*Records from a dataset*
====
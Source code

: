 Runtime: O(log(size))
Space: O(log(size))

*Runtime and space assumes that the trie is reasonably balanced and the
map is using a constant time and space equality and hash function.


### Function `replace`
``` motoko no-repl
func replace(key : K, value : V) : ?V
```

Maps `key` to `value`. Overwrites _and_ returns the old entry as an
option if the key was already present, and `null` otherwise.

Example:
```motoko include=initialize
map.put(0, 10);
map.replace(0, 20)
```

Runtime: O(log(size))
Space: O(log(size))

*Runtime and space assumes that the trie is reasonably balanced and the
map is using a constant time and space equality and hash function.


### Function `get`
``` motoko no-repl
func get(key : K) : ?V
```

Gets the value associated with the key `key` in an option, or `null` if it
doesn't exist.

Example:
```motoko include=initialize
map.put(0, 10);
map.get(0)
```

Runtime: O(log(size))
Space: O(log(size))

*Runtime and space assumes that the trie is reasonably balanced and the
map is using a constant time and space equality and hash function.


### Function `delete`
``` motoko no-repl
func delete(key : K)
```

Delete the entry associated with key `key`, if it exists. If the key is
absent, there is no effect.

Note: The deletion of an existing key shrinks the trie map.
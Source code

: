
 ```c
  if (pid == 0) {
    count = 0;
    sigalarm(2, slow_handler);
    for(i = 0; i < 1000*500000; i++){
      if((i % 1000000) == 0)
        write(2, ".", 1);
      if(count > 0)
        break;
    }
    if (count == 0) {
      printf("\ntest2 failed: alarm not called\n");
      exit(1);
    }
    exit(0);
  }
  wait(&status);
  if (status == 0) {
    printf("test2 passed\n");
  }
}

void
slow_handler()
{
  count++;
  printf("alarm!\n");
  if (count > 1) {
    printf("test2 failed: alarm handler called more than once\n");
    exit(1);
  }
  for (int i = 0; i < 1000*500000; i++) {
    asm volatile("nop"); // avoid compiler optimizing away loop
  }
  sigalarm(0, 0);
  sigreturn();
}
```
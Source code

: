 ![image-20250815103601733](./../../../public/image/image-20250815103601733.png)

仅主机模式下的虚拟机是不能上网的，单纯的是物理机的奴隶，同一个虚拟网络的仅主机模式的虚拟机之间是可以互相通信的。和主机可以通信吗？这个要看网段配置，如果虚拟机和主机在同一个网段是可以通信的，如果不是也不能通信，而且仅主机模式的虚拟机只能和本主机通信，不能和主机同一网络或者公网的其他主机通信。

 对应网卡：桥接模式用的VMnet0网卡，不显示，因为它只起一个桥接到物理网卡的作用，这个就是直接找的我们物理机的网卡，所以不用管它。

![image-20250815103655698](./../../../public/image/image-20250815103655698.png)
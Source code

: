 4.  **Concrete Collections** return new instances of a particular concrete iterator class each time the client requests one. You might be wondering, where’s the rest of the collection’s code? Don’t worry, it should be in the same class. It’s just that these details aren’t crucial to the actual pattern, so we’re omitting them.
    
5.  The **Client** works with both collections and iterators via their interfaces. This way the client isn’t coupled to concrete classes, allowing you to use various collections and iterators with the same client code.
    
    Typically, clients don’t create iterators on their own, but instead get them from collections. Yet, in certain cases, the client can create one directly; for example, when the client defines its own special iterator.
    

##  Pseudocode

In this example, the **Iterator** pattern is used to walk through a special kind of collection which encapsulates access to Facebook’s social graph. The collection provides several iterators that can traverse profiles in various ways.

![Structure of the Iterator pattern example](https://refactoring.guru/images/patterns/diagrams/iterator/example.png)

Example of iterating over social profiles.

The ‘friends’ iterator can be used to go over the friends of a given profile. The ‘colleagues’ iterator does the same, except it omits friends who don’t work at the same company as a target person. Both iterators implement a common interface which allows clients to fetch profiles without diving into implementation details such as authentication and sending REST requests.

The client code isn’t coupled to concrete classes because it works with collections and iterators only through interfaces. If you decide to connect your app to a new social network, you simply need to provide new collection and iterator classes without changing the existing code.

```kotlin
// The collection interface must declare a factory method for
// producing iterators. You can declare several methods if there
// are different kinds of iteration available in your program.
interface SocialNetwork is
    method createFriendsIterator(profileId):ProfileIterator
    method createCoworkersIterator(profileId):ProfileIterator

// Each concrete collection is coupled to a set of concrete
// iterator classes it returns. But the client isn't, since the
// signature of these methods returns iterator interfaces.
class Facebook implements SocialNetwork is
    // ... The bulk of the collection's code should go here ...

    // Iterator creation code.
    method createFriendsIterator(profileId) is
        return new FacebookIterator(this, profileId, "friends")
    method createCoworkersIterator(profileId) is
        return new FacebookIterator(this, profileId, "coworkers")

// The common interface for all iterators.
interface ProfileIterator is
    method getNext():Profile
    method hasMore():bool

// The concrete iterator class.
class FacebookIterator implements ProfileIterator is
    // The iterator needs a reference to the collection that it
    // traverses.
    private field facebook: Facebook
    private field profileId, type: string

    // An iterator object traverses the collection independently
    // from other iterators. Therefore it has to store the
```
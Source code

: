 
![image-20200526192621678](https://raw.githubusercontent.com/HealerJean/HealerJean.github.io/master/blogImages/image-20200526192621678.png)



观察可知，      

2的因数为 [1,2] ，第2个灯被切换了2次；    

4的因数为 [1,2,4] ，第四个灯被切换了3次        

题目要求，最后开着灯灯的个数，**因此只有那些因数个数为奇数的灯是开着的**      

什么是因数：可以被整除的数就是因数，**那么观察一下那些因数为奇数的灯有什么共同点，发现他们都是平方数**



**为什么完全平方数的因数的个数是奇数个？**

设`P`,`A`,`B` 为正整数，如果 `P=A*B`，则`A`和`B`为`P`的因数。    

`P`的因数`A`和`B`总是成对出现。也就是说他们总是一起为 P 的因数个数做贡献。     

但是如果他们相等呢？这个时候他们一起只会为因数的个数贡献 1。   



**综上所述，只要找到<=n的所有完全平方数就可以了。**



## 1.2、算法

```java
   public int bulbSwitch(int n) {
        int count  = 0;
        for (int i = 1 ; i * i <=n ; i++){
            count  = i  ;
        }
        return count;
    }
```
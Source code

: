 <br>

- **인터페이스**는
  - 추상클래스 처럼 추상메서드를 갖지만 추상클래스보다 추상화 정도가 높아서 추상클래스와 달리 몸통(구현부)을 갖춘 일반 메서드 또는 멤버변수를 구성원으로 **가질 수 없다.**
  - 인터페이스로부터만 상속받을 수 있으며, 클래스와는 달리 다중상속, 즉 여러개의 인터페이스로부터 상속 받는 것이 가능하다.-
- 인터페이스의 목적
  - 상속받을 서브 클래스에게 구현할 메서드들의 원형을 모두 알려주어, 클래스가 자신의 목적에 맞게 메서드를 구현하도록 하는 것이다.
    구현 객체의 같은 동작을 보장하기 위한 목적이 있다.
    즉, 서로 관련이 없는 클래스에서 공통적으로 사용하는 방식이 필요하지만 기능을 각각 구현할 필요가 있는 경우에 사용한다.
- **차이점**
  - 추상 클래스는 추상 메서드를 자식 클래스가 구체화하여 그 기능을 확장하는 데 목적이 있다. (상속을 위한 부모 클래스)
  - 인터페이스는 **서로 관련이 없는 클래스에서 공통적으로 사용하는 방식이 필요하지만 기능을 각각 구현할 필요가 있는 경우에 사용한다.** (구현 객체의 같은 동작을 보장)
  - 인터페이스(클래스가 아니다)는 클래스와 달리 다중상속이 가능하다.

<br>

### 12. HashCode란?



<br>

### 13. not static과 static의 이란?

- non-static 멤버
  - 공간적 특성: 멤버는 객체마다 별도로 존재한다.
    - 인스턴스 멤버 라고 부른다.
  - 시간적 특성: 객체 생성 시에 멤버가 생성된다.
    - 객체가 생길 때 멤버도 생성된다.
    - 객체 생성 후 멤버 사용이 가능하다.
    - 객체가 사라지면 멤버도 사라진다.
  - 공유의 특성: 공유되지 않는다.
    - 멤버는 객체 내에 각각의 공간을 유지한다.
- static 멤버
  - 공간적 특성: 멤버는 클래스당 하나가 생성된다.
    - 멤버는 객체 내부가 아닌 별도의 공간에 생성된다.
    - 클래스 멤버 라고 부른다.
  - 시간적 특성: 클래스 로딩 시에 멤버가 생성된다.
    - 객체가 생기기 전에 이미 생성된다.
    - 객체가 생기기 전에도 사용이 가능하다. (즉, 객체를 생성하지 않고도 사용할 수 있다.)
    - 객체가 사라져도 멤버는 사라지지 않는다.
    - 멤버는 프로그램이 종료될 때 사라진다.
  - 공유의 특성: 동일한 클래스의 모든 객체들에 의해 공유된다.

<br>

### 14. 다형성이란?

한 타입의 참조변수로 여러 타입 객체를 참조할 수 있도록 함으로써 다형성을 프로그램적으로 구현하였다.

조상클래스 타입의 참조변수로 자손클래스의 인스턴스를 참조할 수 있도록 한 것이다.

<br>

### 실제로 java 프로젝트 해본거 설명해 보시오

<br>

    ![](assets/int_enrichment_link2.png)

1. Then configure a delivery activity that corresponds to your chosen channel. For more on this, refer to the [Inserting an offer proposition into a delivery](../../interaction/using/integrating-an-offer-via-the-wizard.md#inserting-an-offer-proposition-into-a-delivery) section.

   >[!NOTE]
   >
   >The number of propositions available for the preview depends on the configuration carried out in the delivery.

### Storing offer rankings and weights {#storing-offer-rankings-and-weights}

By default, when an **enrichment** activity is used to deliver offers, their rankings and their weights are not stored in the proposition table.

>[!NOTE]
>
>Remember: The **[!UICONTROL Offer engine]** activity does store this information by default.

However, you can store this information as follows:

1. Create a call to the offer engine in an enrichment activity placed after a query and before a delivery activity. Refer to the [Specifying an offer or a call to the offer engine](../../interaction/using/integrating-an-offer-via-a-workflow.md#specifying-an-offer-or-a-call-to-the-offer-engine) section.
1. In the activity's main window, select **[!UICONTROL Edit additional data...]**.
====
For the records given here, say how many lines hold the string "various", with no further words.

*Problem solution*
2